Дата под этим письмом Александре Толстой, двоюродной тетке, которая, хотя и была одиннадцатью годами старше Льва Николаевича, как раз в ту пору, кажется, пробуждала у него не только родственные чувства, — конец апреля 1859-го. Подводится духовный итог уходящей молодости, ясно осознана проблема, которая для Толстого останется главенствующей еще целых два десятилетия. Вправду ли надлежит подчинить свое бытие заповедям и нормам, которые сами по себе бесспорны, однако пришли не как результат пережитого и передуманного, а достались как готовое знание? Или верно другое: действительна лишь та вера, которую человек обрел, всматриваясь в собственный опыт, чтобы сделать из него твердые нравственные выводы, и они должны быть предельно честными, то есть обязывающими к реальному действию?
Но если так, тогда нужно, чтобы опыт был подлинным и полным. На Кавказе, пишет Толстой тетушке Александре, он впервые испытал состояние «умственной экзальтации», потому что в первый раз ощущал свой опыт как подлинный. Праздный московский быт сменился испытаниями и лишениями, в соприкосновении с новым и непривычным порядком жизни обозначились другие горизонты. Все это и потребовало задуматься о главном, пробудив «страсть к истине, какая была в то время во мне». Дунайская армия и особенно Севастополь разожгли эту страсть еще сильнее.

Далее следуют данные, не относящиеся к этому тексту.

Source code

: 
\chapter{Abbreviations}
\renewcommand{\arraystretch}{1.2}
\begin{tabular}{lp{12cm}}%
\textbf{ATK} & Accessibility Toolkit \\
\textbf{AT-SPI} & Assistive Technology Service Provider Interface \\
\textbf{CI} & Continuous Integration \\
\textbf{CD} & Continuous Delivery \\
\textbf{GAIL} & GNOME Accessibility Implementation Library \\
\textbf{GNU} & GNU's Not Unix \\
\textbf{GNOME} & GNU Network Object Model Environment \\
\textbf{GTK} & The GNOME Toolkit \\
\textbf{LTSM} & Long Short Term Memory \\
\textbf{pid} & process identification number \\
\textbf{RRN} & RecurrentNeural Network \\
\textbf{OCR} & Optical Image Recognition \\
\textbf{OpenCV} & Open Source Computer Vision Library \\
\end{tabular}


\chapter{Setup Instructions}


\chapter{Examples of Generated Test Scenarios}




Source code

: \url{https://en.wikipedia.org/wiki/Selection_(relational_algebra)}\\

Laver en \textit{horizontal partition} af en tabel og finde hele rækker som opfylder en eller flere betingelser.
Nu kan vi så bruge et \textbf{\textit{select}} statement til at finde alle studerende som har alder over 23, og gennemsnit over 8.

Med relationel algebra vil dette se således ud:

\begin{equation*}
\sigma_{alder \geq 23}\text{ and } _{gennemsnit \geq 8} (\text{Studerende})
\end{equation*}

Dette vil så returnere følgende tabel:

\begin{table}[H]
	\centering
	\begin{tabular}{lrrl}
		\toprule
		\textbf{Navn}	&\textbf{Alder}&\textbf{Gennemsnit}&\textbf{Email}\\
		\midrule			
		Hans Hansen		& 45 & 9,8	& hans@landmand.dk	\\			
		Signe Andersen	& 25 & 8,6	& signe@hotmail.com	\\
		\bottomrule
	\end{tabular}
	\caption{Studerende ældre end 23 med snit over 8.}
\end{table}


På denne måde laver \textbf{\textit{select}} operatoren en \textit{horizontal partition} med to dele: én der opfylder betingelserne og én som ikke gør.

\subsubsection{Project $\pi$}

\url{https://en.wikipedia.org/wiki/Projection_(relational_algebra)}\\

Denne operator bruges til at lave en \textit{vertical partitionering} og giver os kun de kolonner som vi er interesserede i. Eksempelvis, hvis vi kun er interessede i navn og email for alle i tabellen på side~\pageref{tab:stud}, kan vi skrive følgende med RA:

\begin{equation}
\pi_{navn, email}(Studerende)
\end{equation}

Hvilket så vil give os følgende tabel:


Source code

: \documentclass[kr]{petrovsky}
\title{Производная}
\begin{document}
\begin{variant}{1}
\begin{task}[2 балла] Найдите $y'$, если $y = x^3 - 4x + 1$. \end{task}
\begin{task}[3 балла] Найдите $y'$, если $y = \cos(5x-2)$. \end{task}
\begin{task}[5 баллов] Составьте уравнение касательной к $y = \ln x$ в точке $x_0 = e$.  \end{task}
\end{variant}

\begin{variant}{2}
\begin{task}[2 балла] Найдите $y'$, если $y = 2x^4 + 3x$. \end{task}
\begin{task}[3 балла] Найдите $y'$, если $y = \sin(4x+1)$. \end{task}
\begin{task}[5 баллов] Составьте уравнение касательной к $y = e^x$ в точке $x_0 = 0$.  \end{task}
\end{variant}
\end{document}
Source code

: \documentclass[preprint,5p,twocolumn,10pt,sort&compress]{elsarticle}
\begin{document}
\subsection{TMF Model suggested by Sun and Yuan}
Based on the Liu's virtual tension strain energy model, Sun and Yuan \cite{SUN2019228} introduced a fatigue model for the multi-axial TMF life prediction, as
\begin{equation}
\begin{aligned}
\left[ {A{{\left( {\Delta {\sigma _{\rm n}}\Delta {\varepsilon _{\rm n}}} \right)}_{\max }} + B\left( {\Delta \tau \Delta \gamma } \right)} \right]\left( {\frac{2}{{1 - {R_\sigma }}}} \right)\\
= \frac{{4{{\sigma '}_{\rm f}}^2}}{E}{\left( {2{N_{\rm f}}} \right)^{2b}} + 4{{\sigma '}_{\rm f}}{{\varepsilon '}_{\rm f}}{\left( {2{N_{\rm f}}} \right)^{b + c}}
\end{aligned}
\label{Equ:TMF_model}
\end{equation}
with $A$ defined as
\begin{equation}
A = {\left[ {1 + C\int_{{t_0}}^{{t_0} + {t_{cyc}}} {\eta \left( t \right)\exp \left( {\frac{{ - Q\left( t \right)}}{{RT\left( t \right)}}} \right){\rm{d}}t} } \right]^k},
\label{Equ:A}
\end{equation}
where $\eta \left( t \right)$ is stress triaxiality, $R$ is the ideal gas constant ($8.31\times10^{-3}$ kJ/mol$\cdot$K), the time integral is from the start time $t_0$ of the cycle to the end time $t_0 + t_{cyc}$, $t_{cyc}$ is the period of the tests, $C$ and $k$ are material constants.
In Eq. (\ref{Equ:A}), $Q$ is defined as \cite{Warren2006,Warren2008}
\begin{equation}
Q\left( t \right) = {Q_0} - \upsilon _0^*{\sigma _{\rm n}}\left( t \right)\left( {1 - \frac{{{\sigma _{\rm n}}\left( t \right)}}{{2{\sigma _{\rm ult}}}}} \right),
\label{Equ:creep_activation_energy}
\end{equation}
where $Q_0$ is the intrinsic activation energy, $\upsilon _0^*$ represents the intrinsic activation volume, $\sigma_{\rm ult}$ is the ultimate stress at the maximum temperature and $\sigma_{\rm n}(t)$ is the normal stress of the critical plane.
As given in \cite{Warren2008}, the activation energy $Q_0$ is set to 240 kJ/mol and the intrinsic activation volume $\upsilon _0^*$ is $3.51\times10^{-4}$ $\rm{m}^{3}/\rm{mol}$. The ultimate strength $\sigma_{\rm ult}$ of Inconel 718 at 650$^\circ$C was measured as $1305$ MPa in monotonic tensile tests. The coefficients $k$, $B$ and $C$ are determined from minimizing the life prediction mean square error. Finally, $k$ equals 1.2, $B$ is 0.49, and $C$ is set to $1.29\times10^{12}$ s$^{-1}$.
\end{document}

Под Новочеркасском разыгралась метель, возок проплутал всю ночь, и в дневнике появилась запись: не написать ли об этом рассказ? Рассказ, так и озаглавленный — «Метель», будет написан лишь два года спустя, и Толстой прочтет его в салоне того самого князя Вяземского, который очень воодушевился при известии о начавшейся Восточной войне. А пока Толстому не до литературы. Он, не останавливаясь на ночлег, мчится в Ясную, где хочет сделать остановку перед тем, как ехать к новому месту назначения.
В Туле из «Русского инвалида» Толстой узнал, что произведен в прапорщики, причем со старшинством, исчисляемым еще с февраля прошедшего года. Ясная после трехлетнего отсутствия произвела впечатление, какого он не ожидал: дела в относительном порядке, съехавшиеся в родное гнездо братья от души ему рады. Обиход самый простой — набросав сена, спать ложатся прямо на полу. Огорчает лишь полученное по приезде письмо из редакции «Современника», где недовольны «Записками маркёра», которые «очень слабы по выполнению». Но потом Некрасов пожалеет, что поспешил с оценкой.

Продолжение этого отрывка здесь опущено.